=== YOUR ASSIGNMENT ===
Without changing a character, return the entries, but not the images they hold.

=== DATA TO EXAMINE ===
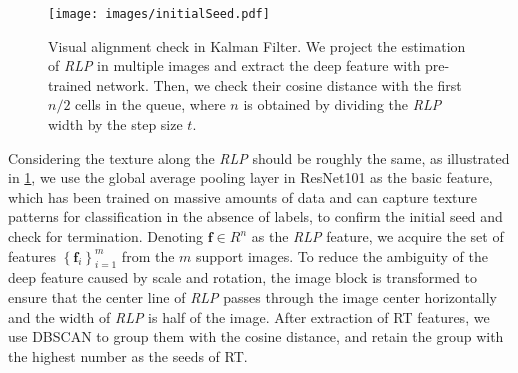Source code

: \begin{figure}[h]
    \centering
    \texttt{[image: images/initialSeed.pdf]}
    \caption{Visual alignment check in Kalman Filter.
    We project the estimation of \textit{RLP} in multiple images and extract the deep feature with pre-trained network.
    Then, 
    we check their cosine distance with the first $n/2$ cells in the queue,
    where $n$ is obtained by dividing the \textit{RLP} width by the step size $t$.}
    \label{fig_visualCheck}
\end{figure}

Considering the texture along the \textit{RLP} should be roughly the same, 
as illustrated in \cref{fig_visualCheck},
we use the global average pooling layer in ResNet101 as the basic feature,
which has been trained on massive amounts of data and can capture texture patterns for classification in the absence of labels,
to confirm the initial seed and check for termination.
Denoting $\mathbf f \in R^n$ as the \textit{RLP} feature,
we acquire the set of features $\left\{\mathbf f_i\right\}_{i=1}^m$ from the $m$ support images.
To reduce the ambiguity of the deep feature caused by scale and rotation,
the image block is transformed to ensure that the center line of \textit{RLP} passes through the image center horizontally and the width of \textit{RLP} is half of the image.
After extraction of RT features, 
we use DBSCAN to group them with the cosine distance,
and retain the group with the highest number as the seeds of RT.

=== RESULT FOR THIS TASK ===
Source code

: \begin{figure}[h]
    \centering
    \texttt{[image: images/initialSeed.pdf]}
    \caption{Visual alignment check in Kalman Filter.
    We project the estimation of \textit{RLP} in multiple images and extract the deep feature with pre-trained network.
    Then, 
    we check their cosine distance with the first $n/2$ cells in the queue,
    where $n$ is obtained by dividing the \textit{RLP} width by the step size $t$.}
    \label{fig_visualCheck}
\end{figure}

Considering the texture along the \textit{RLP} should be roughly the same, 
as illustrated in \cref{fig_visualCheck},
we use the global average pooling layer in ResNet101 as the basic feature,
which has been trained on massive amounts of data and can capture texture patterns for classification in the absence of labels,
to confirm the initial seed and check for termination.
Denoting $\mathbf f \in R^n$ as the \textit{RLP} feature,
we acquire the set of features $\left\{\mathbf f_i\right\}_{i=1}^m$ from the $m$ support images.
To reduce the ambiguity of the deep feature caused by scale and rotation,
the image block is transformed to ensure that the center line of \textit{RLP} passes through the image center horizontally and the width of \textit{RLP} is half of the image.
After extraction of RT features, 
we use DBSCAN to group them with the cosine distance,
and retain the group with the highest number as the seeds of RT.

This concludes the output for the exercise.